Saved entries
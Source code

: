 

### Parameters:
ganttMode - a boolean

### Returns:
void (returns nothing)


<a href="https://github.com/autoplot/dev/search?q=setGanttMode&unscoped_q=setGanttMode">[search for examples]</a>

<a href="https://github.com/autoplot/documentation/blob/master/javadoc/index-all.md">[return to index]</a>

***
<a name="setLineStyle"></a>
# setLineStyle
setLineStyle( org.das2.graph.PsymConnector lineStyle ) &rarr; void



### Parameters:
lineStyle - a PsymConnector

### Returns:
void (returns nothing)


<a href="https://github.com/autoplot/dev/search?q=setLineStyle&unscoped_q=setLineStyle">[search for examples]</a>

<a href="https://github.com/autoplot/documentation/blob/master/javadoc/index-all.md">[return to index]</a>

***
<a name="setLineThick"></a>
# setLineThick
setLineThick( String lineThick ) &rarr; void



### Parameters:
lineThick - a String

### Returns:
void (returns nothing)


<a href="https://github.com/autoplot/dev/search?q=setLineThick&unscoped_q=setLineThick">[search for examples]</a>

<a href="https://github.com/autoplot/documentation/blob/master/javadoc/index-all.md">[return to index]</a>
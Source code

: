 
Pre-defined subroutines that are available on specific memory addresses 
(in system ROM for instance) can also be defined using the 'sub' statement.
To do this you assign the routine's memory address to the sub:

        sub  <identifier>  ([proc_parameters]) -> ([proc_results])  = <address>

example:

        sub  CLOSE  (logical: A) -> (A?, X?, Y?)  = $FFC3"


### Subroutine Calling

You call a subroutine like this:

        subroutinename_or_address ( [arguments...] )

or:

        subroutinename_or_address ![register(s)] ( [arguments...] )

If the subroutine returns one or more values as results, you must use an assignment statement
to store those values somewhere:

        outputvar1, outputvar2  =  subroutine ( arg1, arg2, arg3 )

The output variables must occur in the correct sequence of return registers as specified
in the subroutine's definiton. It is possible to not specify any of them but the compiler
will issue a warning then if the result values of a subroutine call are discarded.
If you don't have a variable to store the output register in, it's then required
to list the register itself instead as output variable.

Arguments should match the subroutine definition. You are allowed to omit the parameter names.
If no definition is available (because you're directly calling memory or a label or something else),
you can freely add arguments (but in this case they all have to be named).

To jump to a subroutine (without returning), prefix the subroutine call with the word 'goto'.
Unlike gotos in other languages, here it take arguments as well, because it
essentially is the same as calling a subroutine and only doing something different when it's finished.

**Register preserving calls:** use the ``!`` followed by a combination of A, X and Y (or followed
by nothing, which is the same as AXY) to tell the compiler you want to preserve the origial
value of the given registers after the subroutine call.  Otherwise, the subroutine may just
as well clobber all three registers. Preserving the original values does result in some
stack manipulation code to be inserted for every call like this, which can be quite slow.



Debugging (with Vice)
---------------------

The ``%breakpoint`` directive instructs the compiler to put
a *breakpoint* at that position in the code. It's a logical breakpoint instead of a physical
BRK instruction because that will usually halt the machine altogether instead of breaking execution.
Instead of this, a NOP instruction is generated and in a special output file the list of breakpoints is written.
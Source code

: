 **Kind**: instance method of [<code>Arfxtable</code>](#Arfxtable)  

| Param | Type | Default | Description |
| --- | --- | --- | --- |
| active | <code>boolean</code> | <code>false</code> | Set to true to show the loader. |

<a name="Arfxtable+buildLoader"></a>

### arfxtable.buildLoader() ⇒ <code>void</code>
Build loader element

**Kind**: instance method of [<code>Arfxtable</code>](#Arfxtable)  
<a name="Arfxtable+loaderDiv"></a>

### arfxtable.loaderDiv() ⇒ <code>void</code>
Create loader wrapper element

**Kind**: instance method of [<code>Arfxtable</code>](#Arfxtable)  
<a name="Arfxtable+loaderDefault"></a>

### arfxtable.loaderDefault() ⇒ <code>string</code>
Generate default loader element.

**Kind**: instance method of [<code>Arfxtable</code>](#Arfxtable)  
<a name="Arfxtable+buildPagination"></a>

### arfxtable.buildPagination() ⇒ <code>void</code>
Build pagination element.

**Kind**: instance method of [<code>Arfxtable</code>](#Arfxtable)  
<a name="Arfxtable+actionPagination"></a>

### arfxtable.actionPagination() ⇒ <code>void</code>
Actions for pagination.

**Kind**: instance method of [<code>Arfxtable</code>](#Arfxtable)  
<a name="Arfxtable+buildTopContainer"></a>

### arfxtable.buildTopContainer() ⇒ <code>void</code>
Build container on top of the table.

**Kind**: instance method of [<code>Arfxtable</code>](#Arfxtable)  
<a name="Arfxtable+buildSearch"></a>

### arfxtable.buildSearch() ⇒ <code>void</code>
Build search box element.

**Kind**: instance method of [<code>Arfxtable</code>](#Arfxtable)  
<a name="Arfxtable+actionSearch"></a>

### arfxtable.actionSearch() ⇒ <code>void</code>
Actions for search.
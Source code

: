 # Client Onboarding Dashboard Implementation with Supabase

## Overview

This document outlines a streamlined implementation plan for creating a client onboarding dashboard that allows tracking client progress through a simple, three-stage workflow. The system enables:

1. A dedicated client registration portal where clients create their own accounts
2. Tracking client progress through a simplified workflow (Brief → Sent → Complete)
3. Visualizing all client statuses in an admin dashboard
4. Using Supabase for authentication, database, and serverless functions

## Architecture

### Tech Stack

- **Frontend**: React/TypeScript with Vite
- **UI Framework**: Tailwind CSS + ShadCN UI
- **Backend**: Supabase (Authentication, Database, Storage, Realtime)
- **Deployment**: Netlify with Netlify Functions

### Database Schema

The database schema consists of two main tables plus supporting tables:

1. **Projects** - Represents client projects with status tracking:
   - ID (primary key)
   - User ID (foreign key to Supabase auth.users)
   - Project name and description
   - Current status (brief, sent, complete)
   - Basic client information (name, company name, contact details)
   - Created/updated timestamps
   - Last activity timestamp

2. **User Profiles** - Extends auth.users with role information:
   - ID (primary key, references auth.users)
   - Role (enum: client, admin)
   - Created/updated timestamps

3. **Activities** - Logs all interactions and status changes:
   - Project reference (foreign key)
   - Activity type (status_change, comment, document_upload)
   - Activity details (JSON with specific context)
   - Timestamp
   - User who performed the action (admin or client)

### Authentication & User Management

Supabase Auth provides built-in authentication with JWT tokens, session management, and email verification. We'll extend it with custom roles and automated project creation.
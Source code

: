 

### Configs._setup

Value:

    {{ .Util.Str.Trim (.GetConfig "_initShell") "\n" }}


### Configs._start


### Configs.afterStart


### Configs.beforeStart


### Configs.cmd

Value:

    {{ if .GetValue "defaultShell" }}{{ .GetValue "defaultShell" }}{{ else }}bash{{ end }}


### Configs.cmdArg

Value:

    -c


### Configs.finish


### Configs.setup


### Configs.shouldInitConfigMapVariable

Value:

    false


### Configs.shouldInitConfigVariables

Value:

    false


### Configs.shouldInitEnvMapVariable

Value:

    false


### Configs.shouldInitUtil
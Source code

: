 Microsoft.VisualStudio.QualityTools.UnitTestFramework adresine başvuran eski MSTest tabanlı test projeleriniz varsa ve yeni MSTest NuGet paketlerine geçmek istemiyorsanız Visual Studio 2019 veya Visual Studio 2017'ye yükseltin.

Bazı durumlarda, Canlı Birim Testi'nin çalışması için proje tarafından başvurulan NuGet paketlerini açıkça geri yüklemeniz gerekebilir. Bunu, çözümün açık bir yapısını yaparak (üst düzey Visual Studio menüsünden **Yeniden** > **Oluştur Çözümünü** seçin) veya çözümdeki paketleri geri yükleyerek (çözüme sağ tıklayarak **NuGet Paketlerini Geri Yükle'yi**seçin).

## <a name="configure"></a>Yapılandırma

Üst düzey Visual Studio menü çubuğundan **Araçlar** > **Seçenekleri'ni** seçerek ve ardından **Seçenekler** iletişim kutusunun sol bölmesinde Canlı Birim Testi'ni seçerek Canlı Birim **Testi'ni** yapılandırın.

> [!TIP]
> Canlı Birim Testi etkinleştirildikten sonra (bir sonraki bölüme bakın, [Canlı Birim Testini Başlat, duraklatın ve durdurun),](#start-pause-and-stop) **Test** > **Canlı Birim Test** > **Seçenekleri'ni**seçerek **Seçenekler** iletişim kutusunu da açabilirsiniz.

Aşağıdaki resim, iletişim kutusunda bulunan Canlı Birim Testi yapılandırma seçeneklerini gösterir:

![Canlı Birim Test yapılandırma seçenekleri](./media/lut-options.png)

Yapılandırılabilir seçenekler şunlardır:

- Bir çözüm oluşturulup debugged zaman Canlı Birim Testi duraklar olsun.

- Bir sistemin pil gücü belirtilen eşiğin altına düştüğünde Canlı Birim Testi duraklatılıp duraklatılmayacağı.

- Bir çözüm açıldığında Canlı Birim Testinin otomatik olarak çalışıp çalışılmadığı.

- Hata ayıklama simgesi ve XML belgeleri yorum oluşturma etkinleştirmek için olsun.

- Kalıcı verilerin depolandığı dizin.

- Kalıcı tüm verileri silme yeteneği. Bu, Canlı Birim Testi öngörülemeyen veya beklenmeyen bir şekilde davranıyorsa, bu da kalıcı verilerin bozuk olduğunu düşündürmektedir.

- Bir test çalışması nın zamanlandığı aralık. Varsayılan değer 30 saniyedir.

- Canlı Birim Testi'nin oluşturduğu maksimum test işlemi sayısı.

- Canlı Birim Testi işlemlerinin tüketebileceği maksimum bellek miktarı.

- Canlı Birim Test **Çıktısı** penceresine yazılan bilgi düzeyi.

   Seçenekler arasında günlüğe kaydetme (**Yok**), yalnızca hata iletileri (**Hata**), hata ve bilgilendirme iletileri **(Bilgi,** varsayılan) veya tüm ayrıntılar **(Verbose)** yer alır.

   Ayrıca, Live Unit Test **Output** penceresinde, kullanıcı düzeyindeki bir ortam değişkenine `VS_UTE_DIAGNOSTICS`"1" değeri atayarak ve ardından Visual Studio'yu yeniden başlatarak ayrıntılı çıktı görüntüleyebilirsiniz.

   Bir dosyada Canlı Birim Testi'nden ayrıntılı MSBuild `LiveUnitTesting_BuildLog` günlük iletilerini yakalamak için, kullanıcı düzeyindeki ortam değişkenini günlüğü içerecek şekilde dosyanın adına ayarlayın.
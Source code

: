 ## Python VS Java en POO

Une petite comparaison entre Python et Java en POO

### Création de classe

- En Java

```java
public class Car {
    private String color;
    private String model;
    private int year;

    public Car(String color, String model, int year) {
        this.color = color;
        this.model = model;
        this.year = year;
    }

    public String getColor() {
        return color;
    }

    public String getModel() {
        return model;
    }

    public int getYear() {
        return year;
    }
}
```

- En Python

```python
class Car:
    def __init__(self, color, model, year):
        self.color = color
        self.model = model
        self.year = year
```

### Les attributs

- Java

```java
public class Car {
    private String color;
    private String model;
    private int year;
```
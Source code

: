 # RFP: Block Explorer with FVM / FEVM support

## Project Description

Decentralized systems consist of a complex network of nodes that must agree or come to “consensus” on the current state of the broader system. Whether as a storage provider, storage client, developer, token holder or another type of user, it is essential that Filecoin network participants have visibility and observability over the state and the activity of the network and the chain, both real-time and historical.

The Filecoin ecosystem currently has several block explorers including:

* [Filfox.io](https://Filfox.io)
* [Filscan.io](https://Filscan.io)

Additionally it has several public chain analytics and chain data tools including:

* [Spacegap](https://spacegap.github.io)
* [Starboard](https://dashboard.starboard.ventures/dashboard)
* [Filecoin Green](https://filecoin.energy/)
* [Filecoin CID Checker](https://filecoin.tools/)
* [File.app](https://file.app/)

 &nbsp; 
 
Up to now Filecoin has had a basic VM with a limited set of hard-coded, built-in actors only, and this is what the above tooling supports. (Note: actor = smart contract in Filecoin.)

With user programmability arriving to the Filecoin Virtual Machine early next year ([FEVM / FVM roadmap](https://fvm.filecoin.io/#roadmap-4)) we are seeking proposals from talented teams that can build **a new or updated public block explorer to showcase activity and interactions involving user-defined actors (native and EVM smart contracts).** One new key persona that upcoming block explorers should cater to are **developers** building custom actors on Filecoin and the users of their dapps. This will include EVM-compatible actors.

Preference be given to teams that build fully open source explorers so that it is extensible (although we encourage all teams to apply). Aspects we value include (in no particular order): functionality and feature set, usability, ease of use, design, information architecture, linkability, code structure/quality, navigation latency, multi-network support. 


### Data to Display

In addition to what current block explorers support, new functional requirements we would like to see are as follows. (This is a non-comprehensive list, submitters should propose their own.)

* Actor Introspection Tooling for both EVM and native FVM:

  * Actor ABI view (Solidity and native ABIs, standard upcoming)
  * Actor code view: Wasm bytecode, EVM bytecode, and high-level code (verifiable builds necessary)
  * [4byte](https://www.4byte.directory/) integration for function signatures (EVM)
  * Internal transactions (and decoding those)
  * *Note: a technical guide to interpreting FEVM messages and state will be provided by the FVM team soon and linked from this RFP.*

Required work: Print, please, the lines above from the very first through the one that holds "subroutinename_or_address ![register(s)] ( [arguments...]", both included, word for word and with nothing else.

Written answer:
Source code

: 

### Parameters:
ganttMode - a boolean

### Returns:
void (returns nothing)


<a href="https://github.com/autoplot/dev/search?q=setGanttMode&unscoped_q=setGanttMode">[search for examples]</a>

<a href="https://github.com/autoplot/documentation/blob/master/javadoc/index-all.md">[return to index]</a>

***
<a name="setLineStyle"></a>
# setLineStyle
setLineStyle( org.das2.graph.PsymConnector lineStyle ) &rarr; void



### Parameters:
lineStyle - a PsymConnector

### Returns:
void (returns nothing)


<a href="https://github.com/autoplot/dev/search?q=setLineStyle&unscoped_q=setLineStyle">[search for examples]</a>

<a href="https://github.com/autoplot/documentation/blob/master/javadoc/index-all.md">[return to index]</a>

***
<a name="setLineThick"></a>
# setLineThick
setLineThick( String lineThick ) &rarr; void



### Parameters:
lineThick - a String

### Returns:
void (returns nothing)


<a href="https://github.com/autoplot/dev/search?q=setLineThick&unscoped_q=setLineThick">[search for examples]</a>

<a href="https://github.com/autoplot/documentation/blob/master/javadoc/index-all.md">[return to index]</a>
Source code

: 
Pre-defined subroutines that are available on specific memory addresses 
(in system ROM for instance) can also be defined using the 'sub' statement.
To do this you assign the routine's memory address to the sub:

        sub  <identifier>  ([proc_parameters]) -> ([proc_results])  = <address>

example:

        sub  CLOSE  (logical: A) -> (A?, X?, Y?)  = $FFC3"


### Subroutine Calling

You call a subroutine like this:

        subroutinename_or_address ( [arguments...] )

or:

        subroutinename_or_address ![register(s)] ( [arguments...] )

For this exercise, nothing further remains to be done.